Bezos claims Amazon has been working on Alexa, the Echo's voice-powered assistant, for more than four years. The software development team numbers more than 1,000 employees. Much of Alexa's smarts come from "skills" that are added by Amazon's partners. These skills allow Echo owners to ask Alexa for a pizza, for an Uber ride, or to play a favorite playlist. The underlying artificial intelligence needs to grow, too, and the Echo and Alexa are ahead of the competition, Bezos says.

(Image: Amazon)

(Image: Amazon)

"There will be huge advances," he said. "Bigger companies like Amazon have an advantage because you need a lot of data to do extraordinary things." Amazon has nearly two decades of online shopping behavior to sift through in order to help Alexa learn.

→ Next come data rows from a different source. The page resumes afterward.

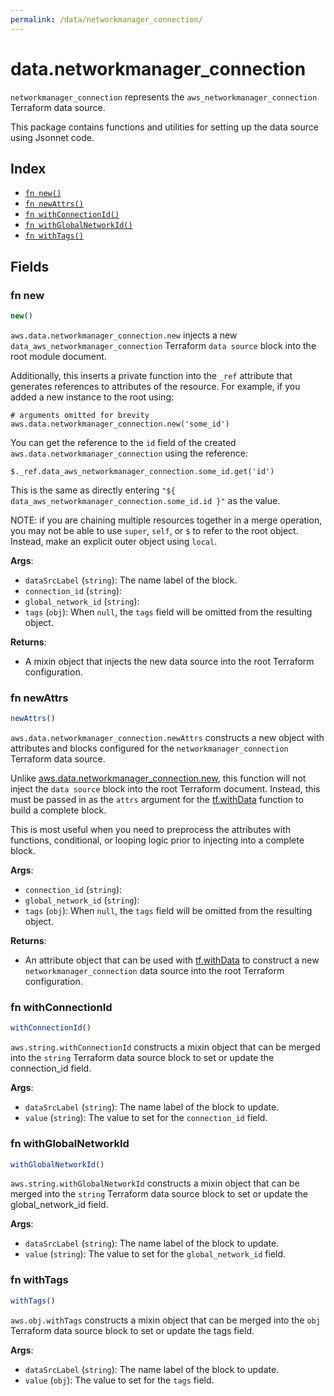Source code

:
 ```yaml
---
permalink: /data/networkmanager_connection/
---
```


# data.networkmanager_connection

`networkmanager_connection` represents the `aws_networkmanager_connection` Terraform data source.



This package contains functions and utilities for setting up the data source using Jsonnet code.


## Index

* [`fn new()`](#fn-new)
* [`fn newAttrs()`](#fn-newattrs)
* [`fn withConnectionId()`](#fn-withconnectionid)
* [`fn withGlobalNetworkId()`](#fn-withglobalnetworkid)
* [`fn withTags()`](#fn-withtags)

## Fields

### fn new

```ts
new()
```


`aws.data.networkmanager_connection.new` injects a new `data_aws_networkmanager_connection` Terraform `data source`
block into the root module document.

Additionally, this inserts a private function into the `_ref` attribute that generates references to attributes of the
resource. For example, if you added a new instance to the root using:

    # arguments omitted for brevity
    aws.data.networkmanager_connection.new('some_id')

You can get the reference to the `id` field of the created `aws.data.networkmanager_connection` using the reference:

    $._ref.data_aws_networkmanager_connection.some_id.get('id')

This is the same as directly entering `"${ data_aws_networkmanager_connection.some_id.id }"` as the value.

NOTE: if you are chaining multiple resources together in a merge operation, you may not be able to use `super`, `self`,
or `$` to refer to the root object. Instead, make an explicit outer object using `local`.

**Args**:
  - `dataSrcLabel` (`string`): The name label of the block.
  - `connection_id` (`string`): 
  - `global_network_id` (`string`): 
  - `tags` (`obj`):  When `null`, the `tags` field will be omitted from the resulting object.

**Returns**:
- A mixin object that injects the new data source into the root Terraform configuration.


### fn newAttrs

```ts
newAttrs()
```


`aws.data.networkmanager_connection.newAttrs` constructs a new object with attributes and blocks configured for the `networkmanager_connection`
Terraform data source.

Unlike [aws.data.networkmanager_connection.new](#fn-networkmanager_connectionnew), this function will not inject the `data source`
block into the root Terraform document. Instead, this must be passed in as the `attrs` argument for the
[tf.withData](https://github.com/tf-libsonnet/core/tree/main/docs#fn-withdata) function to build a complete block.

This is most useful when you need to preprocess the attributes with functions, conditional, or looping logic prior to
injecting into a complete block.

**Args**:
  - `connection_id` (`string`): 
  - `global_network_id` (`string`): 
  - `tags` (`obj`):  When `null`, the `tags` field will be omitted from the resulting object.

**Returns**:
  - An attribute object that can be used with [tf.withData](https://github.com/tf-libsonnet/core/tree/main/docs#fn-withdata) to construct a new `networkmanager_connection` data source into the root Terraform configuration.


### fn withConnectionId

```ts
withConnectionId()
```

`aws.string.withConnectionId` constructs a mixin object that can be merged into the `string`
Terraform data source block to set or update the connection_id field.



**Args**:
  - `dataSrcLabel` (`string`): The name label of the block to update.
  - `value` (`string`): The value to set for the `connection_id` field.


### fn withGlobalNetworkId

```ts
withGlobalNetworkId()
```

`aws.string.withGlobalNetworkId` constructs a mixin object that can be merged into the `string`
Terraform data source block to set or update the global_network_id field.



**Args**:
  - `dataSrcLabel` (`string`): The name label of the block to update.
  - `value` (`string`): The value to set for the `global_network_id` field.


### fn withTags

```ts
withTags()
```

`aws.obj.withTags` constructs a mixin object that can be merged into the `obj`
Terraform data source block to set or update the tags field.



**Args**:
  - `dataSrcLabel` (`string`): The name label of the block to update.
  - `value` (`obj`): The value to set for the `tags` field.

He also touched on the issue of privacy and data collection, saying that Amazon has always aimed to be transparent. "When you collect and store data, you have to be clear about what you're doing." That idea is why Amazon greets users by name when they visit the site.

Bezos wouldn't answer Mossberg's questions about Apple's rumored Siri device and Google's Home assistant device, but conceded that artificial intelligence is growing at a fast rate. Apple and Google have access to user data as well, and will certainly put that data to use in whatever home-based assistants each brings to market.

[See 12 Ways AI Will Disrupt Your C-Suite.]

Apple's Siri-based device may be a glorified Apple TV. The Google Home box is based on Chromecast technology, and it provides access to the Google Assistant bot. iPhone and iPad owners have been yapping at Siri for several years, while Google has search data to mine. Bezos was careful not to write off the competition entirely.

Google announced its device last month and plans to sell it in the fall. (Apple hasn't confirmed that it even is working on such a device.)

Mossberg's interview of Bezos covered a range of topics and touched lightly on the idea of wearables.

"I think [wearables are] a super interesting market, and I obviously can't talk about our future roadmap," said Bezos. "But I think that's also in its infancy. I think you're going to see a bunch of different products be successful there." Bezos dodged the question when asked directly if Amazon is working on a wearable, but he didn't say "no."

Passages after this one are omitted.